**THE DATA:**

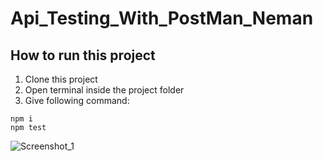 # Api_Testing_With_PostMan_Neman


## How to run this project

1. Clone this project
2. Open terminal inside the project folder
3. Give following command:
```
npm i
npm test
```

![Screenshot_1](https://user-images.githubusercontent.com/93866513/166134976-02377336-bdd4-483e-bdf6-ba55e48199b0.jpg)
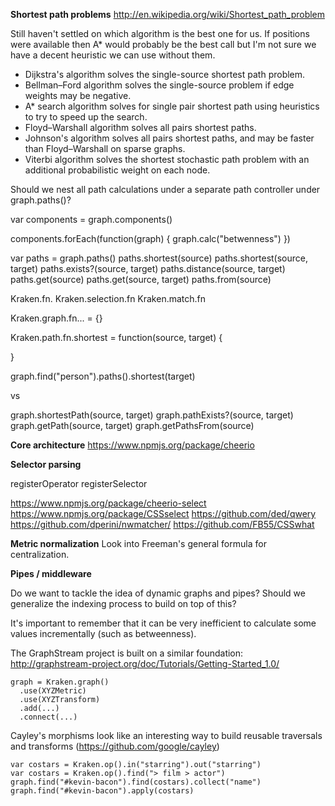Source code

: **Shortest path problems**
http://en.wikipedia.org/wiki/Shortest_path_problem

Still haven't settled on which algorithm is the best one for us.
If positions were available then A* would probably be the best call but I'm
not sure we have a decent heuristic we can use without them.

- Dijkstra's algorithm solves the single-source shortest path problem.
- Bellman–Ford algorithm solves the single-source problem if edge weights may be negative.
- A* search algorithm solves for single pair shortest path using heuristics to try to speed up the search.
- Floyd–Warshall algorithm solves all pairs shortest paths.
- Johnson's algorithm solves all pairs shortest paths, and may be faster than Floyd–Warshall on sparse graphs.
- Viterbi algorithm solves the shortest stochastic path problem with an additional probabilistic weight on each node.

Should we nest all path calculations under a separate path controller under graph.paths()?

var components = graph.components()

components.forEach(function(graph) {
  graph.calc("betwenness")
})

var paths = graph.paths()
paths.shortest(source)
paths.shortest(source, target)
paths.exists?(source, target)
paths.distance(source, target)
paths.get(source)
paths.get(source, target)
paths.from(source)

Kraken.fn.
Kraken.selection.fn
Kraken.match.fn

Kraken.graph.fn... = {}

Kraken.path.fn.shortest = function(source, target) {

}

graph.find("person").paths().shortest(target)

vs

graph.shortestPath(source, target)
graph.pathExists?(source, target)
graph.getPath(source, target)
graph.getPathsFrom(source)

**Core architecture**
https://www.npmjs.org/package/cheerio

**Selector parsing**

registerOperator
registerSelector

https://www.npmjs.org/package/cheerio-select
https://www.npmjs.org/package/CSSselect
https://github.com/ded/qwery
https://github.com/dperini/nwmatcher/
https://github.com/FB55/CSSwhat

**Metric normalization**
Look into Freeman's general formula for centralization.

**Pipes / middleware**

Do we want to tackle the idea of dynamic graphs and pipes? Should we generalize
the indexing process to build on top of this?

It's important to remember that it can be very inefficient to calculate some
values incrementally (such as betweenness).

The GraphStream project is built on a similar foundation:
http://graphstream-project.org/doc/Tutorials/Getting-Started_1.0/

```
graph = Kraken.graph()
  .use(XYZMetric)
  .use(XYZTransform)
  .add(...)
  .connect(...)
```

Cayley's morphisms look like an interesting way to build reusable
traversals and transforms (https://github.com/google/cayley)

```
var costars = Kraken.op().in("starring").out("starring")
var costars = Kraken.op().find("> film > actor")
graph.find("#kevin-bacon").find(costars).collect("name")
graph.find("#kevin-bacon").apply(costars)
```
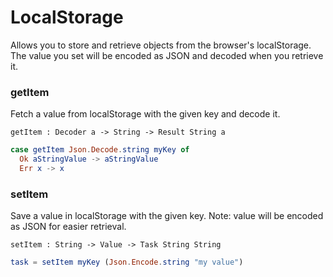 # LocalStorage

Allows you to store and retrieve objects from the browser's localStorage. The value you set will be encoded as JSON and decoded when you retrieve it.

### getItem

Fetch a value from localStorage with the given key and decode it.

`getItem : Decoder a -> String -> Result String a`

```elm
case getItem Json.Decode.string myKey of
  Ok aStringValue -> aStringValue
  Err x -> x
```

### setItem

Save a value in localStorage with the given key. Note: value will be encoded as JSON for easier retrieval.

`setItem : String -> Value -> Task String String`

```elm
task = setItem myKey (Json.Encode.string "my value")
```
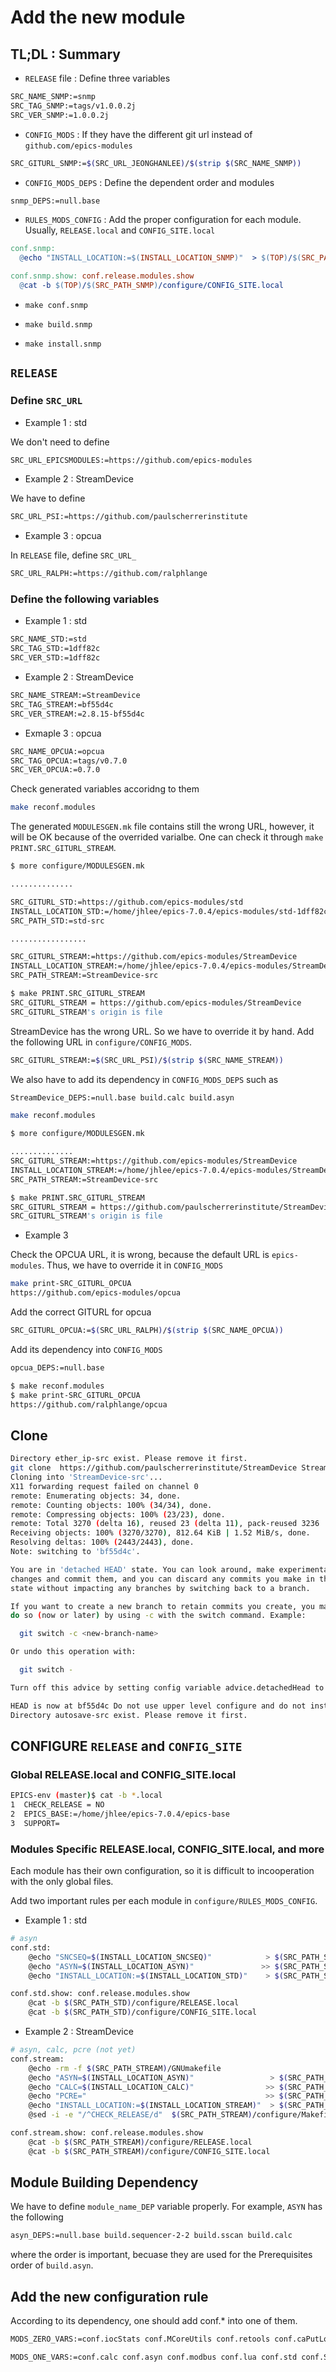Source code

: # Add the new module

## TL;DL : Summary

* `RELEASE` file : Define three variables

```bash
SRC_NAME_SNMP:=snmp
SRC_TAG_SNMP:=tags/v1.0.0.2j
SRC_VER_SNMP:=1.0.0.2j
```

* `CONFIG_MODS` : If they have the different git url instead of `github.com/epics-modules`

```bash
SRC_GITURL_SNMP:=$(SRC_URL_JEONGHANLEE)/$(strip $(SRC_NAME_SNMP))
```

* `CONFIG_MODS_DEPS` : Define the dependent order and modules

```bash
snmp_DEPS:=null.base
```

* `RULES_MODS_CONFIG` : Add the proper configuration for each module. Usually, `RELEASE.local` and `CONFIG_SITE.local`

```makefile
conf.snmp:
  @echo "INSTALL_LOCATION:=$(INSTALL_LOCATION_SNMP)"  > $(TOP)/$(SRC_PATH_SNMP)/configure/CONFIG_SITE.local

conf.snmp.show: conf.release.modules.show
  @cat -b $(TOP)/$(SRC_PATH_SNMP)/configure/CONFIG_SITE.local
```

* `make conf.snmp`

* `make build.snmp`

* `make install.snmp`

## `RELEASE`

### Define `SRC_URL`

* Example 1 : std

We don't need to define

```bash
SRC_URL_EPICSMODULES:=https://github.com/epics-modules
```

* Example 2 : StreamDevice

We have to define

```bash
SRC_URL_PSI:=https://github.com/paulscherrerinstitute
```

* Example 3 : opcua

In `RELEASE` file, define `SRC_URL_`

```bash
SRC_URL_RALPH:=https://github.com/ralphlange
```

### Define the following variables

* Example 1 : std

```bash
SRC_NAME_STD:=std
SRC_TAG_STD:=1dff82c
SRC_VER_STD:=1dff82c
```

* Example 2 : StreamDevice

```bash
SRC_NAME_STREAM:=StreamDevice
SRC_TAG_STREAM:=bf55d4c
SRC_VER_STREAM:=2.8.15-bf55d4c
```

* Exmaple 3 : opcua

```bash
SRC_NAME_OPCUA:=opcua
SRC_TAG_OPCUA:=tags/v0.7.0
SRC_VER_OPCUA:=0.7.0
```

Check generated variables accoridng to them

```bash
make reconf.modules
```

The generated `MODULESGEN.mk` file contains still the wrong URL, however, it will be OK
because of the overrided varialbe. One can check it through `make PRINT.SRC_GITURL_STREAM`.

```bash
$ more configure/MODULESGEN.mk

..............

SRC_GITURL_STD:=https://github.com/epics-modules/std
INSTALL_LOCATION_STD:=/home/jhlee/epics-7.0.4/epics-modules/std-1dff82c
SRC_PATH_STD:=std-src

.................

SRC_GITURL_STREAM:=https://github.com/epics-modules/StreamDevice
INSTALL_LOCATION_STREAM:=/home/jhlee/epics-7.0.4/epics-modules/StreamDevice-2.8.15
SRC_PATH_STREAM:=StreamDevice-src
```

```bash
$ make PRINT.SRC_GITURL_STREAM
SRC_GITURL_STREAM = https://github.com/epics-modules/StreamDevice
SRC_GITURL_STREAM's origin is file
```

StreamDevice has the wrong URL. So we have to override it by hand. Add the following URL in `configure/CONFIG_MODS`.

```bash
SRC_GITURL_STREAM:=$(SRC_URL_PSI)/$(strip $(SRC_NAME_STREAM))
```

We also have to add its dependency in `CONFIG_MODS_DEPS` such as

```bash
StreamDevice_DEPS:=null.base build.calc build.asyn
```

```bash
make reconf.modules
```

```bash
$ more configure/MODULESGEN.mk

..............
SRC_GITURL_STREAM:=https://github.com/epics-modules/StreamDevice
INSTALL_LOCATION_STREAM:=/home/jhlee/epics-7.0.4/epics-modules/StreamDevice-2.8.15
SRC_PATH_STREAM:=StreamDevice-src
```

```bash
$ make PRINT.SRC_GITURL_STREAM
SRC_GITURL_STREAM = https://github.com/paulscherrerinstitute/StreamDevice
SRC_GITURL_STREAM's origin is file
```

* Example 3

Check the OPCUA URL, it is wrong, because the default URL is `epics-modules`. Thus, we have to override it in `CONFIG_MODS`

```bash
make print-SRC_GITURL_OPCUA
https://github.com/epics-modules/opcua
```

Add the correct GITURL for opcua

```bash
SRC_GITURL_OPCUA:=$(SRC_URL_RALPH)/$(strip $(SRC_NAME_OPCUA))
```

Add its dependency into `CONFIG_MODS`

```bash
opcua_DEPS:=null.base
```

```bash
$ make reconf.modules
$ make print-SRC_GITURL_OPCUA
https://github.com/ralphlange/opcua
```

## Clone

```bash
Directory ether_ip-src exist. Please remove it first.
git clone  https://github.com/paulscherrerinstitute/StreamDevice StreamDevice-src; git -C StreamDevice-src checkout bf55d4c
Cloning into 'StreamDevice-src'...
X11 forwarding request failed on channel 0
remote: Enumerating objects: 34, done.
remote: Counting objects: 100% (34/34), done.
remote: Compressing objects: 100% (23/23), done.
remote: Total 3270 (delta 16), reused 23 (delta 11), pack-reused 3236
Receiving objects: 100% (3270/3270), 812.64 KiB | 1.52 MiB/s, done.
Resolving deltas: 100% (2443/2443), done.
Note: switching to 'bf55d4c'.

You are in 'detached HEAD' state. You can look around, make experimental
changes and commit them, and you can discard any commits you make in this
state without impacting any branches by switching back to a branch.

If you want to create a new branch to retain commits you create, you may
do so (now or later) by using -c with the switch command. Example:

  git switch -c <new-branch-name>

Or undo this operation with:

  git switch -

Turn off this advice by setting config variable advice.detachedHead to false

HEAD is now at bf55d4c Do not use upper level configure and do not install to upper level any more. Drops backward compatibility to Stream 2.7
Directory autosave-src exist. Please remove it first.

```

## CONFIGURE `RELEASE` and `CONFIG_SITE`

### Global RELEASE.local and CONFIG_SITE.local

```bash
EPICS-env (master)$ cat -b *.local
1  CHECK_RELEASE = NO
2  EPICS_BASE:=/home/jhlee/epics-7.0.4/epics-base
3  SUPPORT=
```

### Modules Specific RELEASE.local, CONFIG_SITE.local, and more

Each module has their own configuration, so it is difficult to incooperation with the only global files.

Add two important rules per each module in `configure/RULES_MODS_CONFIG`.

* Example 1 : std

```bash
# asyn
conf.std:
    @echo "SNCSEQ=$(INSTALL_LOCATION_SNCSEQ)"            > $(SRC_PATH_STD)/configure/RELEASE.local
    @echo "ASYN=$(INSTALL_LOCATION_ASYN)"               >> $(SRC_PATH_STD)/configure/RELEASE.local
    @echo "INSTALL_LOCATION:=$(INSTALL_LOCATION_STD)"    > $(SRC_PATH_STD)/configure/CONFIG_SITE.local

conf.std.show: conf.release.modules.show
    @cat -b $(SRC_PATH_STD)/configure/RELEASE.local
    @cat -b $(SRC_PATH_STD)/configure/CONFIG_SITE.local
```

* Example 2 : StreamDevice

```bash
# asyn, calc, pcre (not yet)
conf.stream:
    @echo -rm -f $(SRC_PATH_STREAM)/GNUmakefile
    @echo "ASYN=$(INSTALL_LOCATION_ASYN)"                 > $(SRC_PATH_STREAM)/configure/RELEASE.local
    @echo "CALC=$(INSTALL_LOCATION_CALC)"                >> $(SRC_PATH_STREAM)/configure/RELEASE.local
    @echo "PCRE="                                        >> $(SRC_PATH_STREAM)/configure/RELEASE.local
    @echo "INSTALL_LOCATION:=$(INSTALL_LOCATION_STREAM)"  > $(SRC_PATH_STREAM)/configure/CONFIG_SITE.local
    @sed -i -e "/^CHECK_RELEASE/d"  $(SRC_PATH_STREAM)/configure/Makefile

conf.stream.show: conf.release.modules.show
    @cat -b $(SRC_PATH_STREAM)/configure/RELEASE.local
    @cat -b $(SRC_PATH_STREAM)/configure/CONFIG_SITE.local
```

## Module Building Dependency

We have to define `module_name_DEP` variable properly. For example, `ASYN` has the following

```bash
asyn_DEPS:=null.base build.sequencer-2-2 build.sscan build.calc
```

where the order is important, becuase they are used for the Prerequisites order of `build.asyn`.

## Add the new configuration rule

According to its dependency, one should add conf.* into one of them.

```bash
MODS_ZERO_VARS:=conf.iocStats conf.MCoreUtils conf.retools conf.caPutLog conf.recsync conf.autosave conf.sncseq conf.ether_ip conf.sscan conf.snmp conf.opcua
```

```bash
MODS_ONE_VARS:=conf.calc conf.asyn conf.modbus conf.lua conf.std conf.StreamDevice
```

**YOUR OBJECTIVE:** In the records above, take every line from the opening one through the line with "- Bellman–Ford algorithm" and repeat it exactly; pictures are not part of the copy.

**TASK RESULT:**
 # Api_Testing_With_PostMan_Neman


## How to run this project

1. Clone this project
2. Open terminal inside the project folder
3. Give following command:
```
npm i
npm test
```

![Screenshot_1](https://user-images.githubusercontent.com/93866513/166134976-02377336-bdd4-483e-bdf6-ba55e48199b0.jpg)
Source code

: **Shortest path problems**
http://en.wikipedia.org/wiki/Shortest_path_problem

Still haven't settled on which algorithm is the best one for us.
If positions were available then A* would probably be the best call but I'm
not sure we have a decent heuristic we can use without them.

- Dijkstra's algorithm solves the single-source shortest path problem.
- Bellman–Ford algorithm solves the single-source problem if edge weights may be negative.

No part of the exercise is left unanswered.